Any one selected from the group consisting of
Method for preparing a novel multi-junction heterocyclic compound. According to claim 9,
The chiral tridentate ligand,

A method for producing a phosphorus novel multi-junction heterocyclic compound. According to claim 9,
The metal composite,
Method for preparing a novel multi-junction heterocyclic compound of Cu(MeCN) ₄ BF ₄ . According to claim 9,
The organic solvent is a method for producing a novel multi-junction heterocyclic compound containing an ether-based compound. (S10) mixing a compound represented by the following general formula 3 with a metal compound and a basic compound in an organic solvent;
(S20) preparing a compound represented by the following general formula 2 by adding a compound represented by the following formula 4-1 to the mixture of the step (S10); containing
Method for preparing a novel multi-junction heterocyclic compound.
[Formula 3]

[Formula 4-1]

[Formula 2]

(In Formula 3 above,
R ¹ is any one selected from the group consisting of a hydrogen group, a linear or branched alkyl group having 1 to 5 carbon atoms, a linear or branched alkoxy group having 1 to 5 carbon atoms, and a heteroaryl group containing a nitrogen atom;
R ² is a mono- or di-substituted substituent bonded to a carbon-carbon double bond, and is a hydrogen group or a linear or branched alkyl group having 1 to 5 carbon atoms;
R ³ is a substituted or unsubstituted phenyl group;
R ⁴ is any one selected from the group consisting of a linear or branched alkyl group having 1 to 8 carbon atoms, a substituted or unsubstituted phenyl group, and a substituted or unsubstituted heteroaryl group;
In the above general formula 2,
R ⁶ is any one selected from the group consisting of a hydrogen group, a linear or branched alkyl group having 1 to 5 carbon atoms, a linear or branched alkoxy group having 1 to 5 carbon atoms, and a heteroaryl group containing a nitrogen atom;
R ⁷ is a monosubstituted or disubstituted substituent bonded to a carbon-carbon double bond, and is a hydrogen group or a linear or branched alkyl group having 1 to 5 carbon atoms;
R ⁸ is a substituted or unsubstituted phenyl group;
R ⁹ is any one selected from the group consisting of a linear or branched alkyl group having 1 to 8 carbon atoms, a substituted or unsubstituted phenyl group, and a substituted or unsubstituted heteroaryl group) According to claim 14,
The novel multi-junction heterocyclic compound represented by Formula 2,
A novel multi-junction heterocyclic compound represented by Formula 21 below.
[Formula 21]

According to claim 14,
The metal compound,
A method for producing a novel multi-junction heterocyclic compound, which is a compound containing metal ions.
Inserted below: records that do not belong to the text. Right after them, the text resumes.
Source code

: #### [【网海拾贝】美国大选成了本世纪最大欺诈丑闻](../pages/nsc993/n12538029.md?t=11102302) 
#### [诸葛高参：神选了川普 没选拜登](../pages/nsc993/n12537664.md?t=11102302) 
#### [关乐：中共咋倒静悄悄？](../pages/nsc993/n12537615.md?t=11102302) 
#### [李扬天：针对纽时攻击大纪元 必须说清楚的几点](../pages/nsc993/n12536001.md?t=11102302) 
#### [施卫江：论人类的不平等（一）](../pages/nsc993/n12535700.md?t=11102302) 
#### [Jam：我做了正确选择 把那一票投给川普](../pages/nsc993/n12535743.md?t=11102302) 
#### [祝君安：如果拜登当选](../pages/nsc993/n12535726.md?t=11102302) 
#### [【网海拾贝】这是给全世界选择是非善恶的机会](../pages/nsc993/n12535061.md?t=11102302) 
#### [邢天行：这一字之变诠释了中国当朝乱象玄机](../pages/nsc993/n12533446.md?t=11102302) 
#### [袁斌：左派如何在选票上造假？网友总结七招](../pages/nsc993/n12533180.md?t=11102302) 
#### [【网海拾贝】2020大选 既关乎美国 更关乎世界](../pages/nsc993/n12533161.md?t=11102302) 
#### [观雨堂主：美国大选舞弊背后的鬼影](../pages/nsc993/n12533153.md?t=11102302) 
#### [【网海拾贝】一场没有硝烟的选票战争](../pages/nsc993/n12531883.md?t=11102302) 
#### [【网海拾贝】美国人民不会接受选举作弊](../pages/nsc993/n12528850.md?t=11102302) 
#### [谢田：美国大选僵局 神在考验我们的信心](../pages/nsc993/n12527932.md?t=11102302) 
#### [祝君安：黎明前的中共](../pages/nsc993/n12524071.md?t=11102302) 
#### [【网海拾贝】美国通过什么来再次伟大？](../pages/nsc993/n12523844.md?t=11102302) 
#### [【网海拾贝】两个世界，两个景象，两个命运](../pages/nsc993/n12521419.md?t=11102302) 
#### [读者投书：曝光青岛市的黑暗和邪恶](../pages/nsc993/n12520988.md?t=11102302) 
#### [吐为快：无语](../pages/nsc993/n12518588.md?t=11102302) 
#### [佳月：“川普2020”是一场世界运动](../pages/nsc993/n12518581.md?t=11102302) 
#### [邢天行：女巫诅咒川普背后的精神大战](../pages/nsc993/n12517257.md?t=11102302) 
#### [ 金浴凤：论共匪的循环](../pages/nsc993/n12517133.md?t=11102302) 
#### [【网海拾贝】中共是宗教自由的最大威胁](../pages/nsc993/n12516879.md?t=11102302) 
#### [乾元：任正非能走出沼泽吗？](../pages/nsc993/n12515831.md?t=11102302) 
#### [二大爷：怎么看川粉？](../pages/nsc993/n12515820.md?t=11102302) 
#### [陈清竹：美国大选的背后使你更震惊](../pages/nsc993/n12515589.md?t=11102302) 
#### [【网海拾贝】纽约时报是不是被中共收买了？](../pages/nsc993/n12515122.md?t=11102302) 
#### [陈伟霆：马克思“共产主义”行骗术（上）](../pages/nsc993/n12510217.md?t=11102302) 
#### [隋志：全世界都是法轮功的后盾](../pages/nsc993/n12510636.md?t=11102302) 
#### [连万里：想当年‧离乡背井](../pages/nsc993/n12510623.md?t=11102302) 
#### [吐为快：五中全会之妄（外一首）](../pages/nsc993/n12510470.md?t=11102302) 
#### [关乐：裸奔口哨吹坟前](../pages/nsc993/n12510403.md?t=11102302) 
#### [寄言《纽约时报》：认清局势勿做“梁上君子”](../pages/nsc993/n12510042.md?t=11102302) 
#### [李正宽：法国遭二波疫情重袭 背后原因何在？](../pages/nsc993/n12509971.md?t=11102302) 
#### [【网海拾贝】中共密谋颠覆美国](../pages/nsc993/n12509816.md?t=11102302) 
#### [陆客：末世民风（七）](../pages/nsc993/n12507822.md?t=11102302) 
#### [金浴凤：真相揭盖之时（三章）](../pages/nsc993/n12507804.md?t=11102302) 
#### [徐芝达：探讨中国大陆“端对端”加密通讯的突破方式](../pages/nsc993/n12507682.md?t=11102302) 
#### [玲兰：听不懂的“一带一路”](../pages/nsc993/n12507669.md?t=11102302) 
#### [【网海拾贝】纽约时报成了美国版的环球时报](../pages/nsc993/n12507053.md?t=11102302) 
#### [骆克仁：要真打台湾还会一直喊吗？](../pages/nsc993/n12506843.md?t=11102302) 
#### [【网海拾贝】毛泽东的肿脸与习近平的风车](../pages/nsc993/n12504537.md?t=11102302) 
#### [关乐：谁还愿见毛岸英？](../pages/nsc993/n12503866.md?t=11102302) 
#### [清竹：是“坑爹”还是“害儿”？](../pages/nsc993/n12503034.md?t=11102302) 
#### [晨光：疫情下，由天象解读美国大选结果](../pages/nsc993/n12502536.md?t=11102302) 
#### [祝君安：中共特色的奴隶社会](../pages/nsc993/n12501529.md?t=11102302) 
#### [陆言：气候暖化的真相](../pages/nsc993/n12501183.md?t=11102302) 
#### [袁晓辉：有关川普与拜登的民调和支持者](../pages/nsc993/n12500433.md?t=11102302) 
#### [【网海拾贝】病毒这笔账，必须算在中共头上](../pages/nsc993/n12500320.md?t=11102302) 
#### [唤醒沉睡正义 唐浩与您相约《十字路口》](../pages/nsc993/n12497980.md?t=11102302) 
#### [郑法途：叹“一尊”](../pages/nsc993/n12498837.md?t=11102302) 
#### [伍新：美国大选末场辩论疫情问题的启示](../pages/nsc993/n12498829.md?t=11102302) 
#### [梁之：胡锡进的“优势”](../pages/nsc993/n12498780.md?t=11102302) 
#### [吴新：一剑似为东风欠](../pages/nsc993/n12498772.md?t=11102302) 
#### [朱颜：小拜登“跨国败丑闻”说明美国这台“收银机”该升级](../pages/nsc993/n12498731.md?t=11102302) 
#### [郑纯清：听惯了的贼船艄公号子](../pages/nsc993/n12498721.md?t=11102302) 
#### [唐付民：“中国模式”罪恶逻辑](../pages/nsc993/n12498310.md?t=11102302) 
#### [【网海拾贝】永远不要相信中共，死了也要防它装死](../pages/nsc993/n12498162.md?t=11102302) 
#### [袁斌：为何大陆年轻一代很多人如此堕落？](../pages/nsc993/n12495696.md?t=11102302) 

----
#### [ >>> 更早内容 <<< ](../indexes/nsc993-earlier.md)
According to claim 16,
The compound containing the metal ion,
A compound containing a monovalent copper ion (Cu(I)) or a compound containing a silver ion
Method for preparing a novel multi-junction heterocyclic compound. According to claim 14,
The basic compound,
Method for producing a novel multi-junction heterocyclic compound comprising any one selected from the group consisting of primary to tertiary amine compounds.